Selama lima tahun terakhir, Budi mengeklaim ekspor Indonesia mengalami tren peningkatan sebentar 14,46%. Begitu pula dengan Australia yang mencatatkan kenaikan ekspor sebesar 17,42% dalam lima tahun terakhir.
“Kemudian juga di bidang jasa kami juga mencatat tren pertumbuhan perdagangan jasa Indonesia ke Australia sebesar 19,16% dan juga Indonesia—Australia CEPA mendorong peningkatan arus investasi dari Australia ke Indonesia atau sebaliknya,” terangnya.
Terlebih, Budi menjelaskan bahwa tujuan dari perjanjian dagang adalah untuk meningkatkan perdagangan ataupun volume ekspor perdagangan.
“Nah kebetulan sekarang memang Indonesia yang selalu defisit. So Mr. Ambassador [Duta Besar Australia untuk Indonesia Rod Brazier], our trade relations are our shared responsibility. Jadi tanggung jawab bersama bagaimana kita meningkatkan hubungan perdagangan Indonesia dan Australia,” ujarnya.

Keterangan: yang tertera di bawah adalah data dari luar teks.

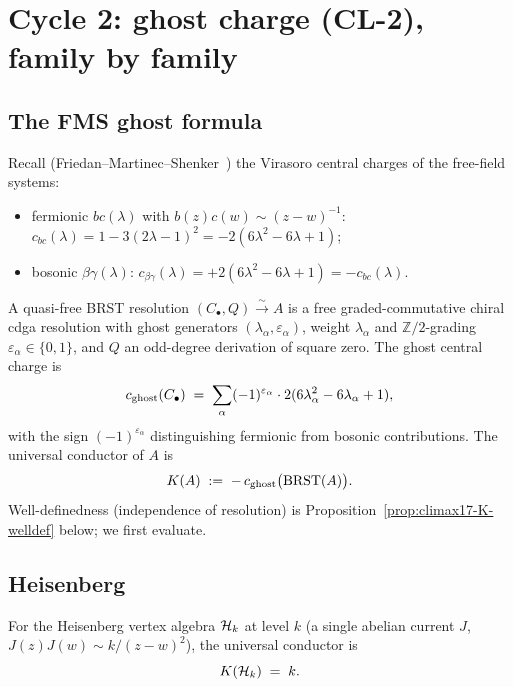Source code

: \section{Cycle 2: ghost charge (CL-2), family by family}
\label{sec:climax17-cycle2}

\subsection{The FMS ghost formula}

Recall (Friedan--Martinec--Shenker~\cite{FMS86}) the Virasoro central
charges of the free-field systems:
\begin{itemize}
\item fermionic $bc(\lambda)$ with $b(z)c(w)\sim(z-w)^{-1}$:
      $c_{bc}(\lambda)=1-3(2\lambda-1)^2=-2(6\lambda^2-6\lambda+1)$;
\item bosonic $\beta\gamma(\lambda)$:
      $c_{\beta\gamma}(\lambda)=+2(6\lambda^2-6\lambda+1)=-c_{bc}(\lambda)$.
\end{itemize}
A quasi-free BRST resolution $(C_\bullet,Q)\xrightarrow{\sim}A$ is a
free graded-commutative chiral cdga resolution with ghost generators
$(\lambda_\alpha,\varepsilon_\alpha)$, weight $\lambda_\alpha$ and
$\mathbb{Z}/2$-grading $\varepsilon_\alpha\in\{0,1\}$, and $Q$ an
odd-degree derivation of square zero. The ghost central charge is
\begin{equation}
\label{eq:climax17-cghost-formula}
  \cghost(C_\bullet)
  \;=\;\sum_{\alpha}(-1)^{\varepsilon_\alpha}\cdot
       2(6\lambda_\alpha^2-6\lambda_\alpha+1),
\end{equation}
with the sign $(-1)^{\varepsilon_\alpha}$ distinguishing fermionic from
bosonic contributions. The universal conductor of $A$ is
\begin{equation}
\label{eq:climax17-K-definition}
  K(A)\;:=\;-\,\cghost\bigl(\BRST(A)\bigr).
\end{equation}
Well-definedness (independence of resolution) is
Proposition~\ref{prop:climax17-K-welldef} below; we first evaluate.

\subsection{Heisenberg}
\label{subsec:climax17-heisenberg}

\begin{proposition}[$K(\Heis_k)=k$]
\label{prop:climax17-K-heisenberg}
\ClaimStatusProvedHere
For the Heisenberg vertex algebra $\Heis_k$ at level $k$ (a single
abelian current $J$, $J(z)J(w)\sim k/(z-w)^2$), the universal conductor
is
\[
  K(\Heis_k)\;=\;k.
\]
\end{proposition}


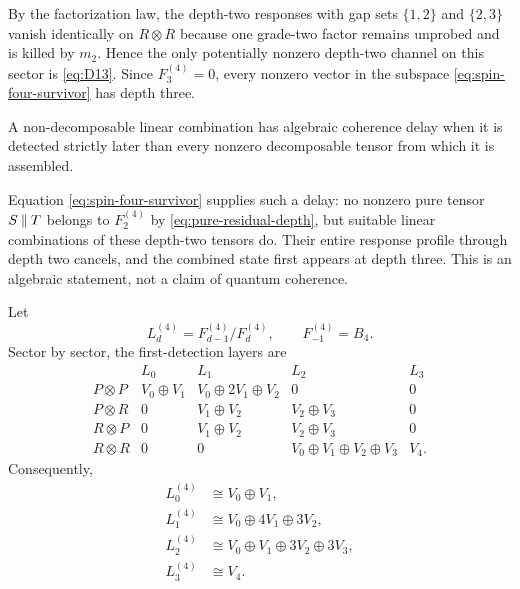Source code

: By the factorization law, the depth-two responses with gap sets $\{1,2\}$ and $\{2,3\}$ vanish identically on $R\otimes R$ because one grade-two factor remains unprobed and is killed by $m_2$.  Hence the only potentially nonzero depth-two channel on this sector is \eqref{eq:D13}.  Since $F_3^{(4)}=0$, every nonzero vector in the subspace \eqref{eq:spin-four-survivor} has depth three.

\begin{definition}
A non-decomposable linear combination has algebraic coherence delay when it is detected strictly later than every nonzero decomposable tensor from which it is assembled.
\end{definition}

Equation \eqref{eq:spin-four-survivor} supplies such a delay: no nonzero pure tensor $S\concat T$ belongs to $F_2^{(4)}$ by \eqref{eq:pure-residual-depth}, but suitable linear combinations of these depth-two tensors do.  Their entire response profile through depth two cancels, and the combined state first appears at depth three.  This is an algebraic statement, not a claim of quantum coherence.

\begin{corollary}\label{cor:depth-layers}
Let
\[
  L_d^{(4)}=F_{d-1}^{(4)}/F_d^{(4)},
  \qquad F_{-1}^{(4)}=B_4.
\]
Sector by sector, the first-detection layers are
\begin{equation}\label{eq:sector-layers}
\begin{array}{c|cccc}
 &L_0&L_1&L_2&L_3\\
\hline
P\otimes P&V_0\oplus V_1&V_0\oplus2V_1\oplus V_2&0&0\\
P\otimes R&0&V_1\oplus V_2&V_2\oplus V_3&0\\
R\otimes P&0&V_1\oplus V_2&V_2\oplus V_3&0\\
R\otimes R&0&0&V_0\oplus V_1\oplus V_2\oplus V_3&V_4.
\end{array}
\end{equation}
Consequently,
\begin{equation}\label{eq:layers}
\begin{aligned}
 L_0^{(4)}&\cong V_0\oplus V_1,\\
 L_1^{(4)}&\cong V_0\oplus4V_1\oplus3V_2,\\
 L_2^{(4)}&\cong V_0\oplus V_1\oplus3V_2\oplus3V_3,\\
 L_3^{(4)}&\cong V_4.
\end{aligned}
\end{equation}
\end{corollary}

Jika merujuk data Badan Pusat Statistik (BPS), Australia menjadi salah satu negara penyumbang defisit neraca dagang Indonesia sepanjang Januari—Mei 2025. Sepanjang periode ini, Australia menyumbang defisit senilai US$2,11 miliar. Pada periode yang sama 2024, defisit juga menyumbang defisit US$2,13 miliar.